Bible Verse Explanations and Resources


2 Corinthians 7:14

Adam Clarke
Bible Commentary

For if I have boasted - The apostle had given Titus a very high character of this Church, and of their attachment to himself; and doubtless this was the case previously to the evil teacher getting among them, who had succeeded in changing their conduct, and changing in a great measure their character also; but now they return to themselves, resume their lost ground, so that the good character which the apostle gave them before, and which they had for a time forfeited, is now as applicable to them as ever. Therefore his boasting of them is still found a truth.

Albert Barnes
Notes on the Whole Bible

For if I have boasted anything to him … - This seems to imply that Paul had spoken most favorably to Titus of the Corinthians before he went among them. He had probably expressed his belief that he would be kindly received; that they would be disposed to listen to him, and to comply with the directions of the apostle; perhaps he had spoken to him of what he anticipated would be their liberality in regard to the collection which he was about to make for the poor saints at Jerusalem.

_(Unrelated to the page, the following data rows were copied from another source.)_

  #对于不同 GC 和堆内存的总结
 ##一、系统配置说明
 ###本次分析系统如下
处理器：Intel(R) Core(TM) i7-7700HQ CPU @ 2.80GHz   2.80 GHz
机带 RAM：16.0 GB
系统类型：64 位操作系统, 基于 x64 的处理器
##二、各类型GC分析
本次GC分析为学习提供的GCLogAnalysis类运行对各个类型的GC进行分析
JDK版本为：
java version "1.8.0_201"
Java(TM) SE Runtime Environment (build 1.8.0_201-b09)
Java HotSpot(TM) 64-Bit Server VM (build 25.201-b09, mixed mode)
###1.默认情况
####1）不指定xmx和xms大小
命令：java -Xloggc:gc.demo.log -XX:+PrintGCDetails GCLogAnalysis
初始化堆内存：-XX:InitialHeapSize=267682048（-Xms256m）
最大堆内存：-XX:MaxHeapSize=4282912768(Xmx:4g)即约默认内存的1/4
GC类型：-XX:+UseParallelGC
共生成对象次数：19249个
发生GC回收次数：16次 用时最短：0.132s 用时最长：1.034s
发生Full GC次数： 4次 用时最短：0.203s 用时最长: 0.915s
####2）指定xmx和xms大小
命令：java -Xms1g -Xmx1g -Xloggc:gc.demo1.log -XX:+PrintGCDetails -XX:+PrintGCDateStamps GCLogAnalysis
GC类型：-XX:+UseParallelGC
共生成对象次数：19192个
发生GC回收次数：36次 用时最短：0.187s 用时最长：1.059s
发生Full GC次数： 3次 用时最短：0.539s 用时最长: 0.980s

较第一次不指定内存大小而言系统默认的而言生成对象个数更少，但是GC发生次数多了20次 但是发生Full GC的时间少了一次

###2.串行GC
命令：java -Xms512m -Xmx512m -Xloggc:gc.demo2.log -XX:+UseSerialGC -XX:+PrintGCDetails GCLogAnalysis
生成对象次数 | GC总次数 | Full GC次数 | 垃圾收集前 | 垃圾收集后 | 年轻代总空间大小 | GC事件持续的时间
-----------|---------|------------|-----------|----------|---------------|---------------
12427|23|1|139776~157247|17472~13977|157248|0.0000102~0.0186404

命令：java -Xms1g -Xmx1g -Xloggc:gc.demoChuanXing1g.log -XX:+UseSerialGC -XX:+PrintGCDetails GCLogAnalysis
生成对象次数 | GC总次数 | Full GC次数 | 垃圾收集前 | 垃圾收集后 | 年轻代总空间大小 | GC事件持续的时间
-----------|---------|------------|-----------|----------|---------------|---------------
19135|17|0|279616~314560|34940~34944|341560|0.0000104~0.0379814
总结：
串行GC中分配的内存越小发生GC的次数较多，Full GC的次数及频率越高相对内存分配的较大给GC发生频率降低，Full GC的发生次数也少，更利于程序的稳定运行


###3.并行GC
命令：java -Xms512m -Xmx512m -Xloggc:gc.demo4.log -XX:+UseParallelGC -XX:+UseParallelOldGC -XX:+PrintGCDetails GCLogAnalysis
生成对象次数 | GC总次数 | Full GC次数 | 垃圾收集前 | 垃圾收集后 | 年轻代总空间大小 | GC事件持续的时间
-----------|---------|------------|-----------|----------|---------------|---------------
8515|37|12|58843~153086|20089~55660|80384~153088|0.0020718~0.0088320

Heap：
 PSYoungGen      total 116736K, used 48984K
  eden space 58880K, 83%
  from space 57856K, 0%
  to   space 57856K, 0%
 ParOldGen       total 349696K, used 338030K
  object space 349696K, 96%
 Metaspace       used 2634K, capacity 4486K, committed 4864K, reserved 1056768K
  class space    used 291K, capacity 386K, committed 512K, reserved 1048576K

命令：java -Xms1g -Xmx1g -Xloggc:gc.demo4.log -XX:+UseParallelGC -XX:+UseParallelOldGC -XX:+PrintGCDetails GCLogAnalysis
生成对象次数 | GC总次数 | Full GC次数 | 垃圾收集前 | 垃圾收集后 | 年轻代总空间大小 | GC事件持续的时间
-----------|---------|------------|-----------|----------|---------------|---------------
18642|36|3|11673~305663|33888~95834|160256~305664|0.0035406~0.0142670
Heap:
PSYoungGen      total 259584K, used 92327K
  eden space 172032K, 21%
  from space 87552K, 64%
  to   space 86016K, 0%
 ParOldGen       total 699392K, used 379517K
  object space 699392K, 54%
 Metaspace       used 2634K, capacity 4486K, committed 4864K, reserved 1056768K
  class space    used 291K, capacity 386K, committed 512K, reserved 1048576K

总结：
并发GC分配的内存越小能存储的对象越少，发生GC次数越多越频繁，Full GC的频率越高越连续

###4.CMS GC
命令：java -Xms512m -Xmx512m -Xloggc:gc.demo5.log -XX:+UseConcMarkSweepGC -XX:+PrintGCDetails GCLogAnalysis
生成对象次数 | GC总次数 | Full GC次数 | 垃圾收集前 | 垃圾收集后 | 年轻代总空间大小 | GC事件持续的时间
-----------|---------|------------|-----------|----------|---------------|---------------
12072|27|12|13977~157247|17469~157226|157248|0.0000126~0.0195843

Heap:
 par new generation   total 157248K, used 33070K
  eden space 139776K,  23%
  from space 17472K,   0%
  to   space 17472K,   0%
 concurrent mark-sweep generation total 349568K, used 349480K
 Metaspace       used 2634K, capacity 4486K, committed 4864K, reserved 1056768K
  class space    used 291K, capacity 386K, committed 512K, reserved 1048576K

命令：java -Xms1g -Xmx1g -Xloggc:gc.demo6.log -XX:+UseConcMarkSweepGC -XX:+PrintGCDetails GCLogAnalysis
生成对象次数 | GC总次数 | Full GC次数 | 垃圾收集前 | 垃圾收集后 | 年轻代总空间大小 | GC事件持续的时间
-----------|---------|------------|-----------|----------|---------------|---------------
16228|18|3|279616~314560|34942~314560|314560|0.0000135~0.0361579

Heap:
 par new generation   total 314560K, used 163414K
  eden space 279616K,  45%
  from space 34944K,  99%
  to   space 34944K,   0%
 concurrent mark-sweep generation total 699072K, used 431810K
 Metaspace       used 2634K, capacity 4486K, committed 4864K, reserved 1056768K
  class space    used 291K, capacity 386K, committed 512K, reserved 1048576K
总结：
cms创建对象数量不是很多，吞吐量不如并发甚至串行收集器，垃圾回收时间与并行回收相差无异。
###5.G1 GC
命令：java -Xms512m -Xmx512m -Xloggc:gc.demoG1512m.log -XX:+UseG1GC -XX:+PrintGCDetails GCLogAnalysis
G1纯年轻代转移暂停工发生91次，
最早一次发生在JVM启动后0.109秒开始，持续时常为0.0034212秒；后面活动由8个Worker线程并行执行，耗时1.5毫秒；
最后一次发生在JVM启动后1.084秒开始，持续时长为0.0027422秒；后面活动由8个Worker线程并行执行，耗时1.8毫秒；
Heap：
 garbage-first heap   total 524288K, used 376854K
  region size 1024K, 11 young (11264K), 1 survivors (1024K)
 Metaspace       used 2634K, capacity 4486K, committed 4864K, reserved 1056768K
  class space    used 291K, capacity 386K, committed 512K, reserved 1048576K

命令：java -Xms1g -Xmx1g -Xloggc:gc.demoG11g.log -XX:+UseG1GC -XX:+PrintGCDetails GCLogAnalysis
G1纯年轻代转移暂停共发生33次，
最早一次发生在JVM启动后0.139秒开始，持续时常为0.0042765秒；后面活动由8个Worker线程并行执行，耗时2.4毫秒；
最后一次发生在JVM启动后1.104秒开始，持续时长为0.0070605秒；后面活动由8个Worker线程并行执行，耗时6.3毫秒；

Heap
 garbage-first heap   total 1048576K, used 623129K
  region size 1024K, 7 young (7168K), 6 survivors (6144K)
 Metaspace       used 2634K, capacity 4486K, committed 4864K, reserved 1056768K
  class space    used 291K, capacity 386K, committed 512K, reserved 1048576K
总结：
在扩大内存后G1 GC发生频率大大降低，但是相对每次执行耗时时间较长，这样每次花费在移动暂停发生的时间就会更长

I am not ashamed - It has all turned out to be true. He has found it as I said it would be. All my expectations are realized; and you have been as kind, and hospitable, and benevolent as I assured him you would be.

As we spake all things to you in truth - Everything which I said to you was said in truth. All my promises to you, and all my commands, and all my reasonable expectations expressed to you, were sincere. I practiced no disguise, and all that I have said thus far turned out to be true.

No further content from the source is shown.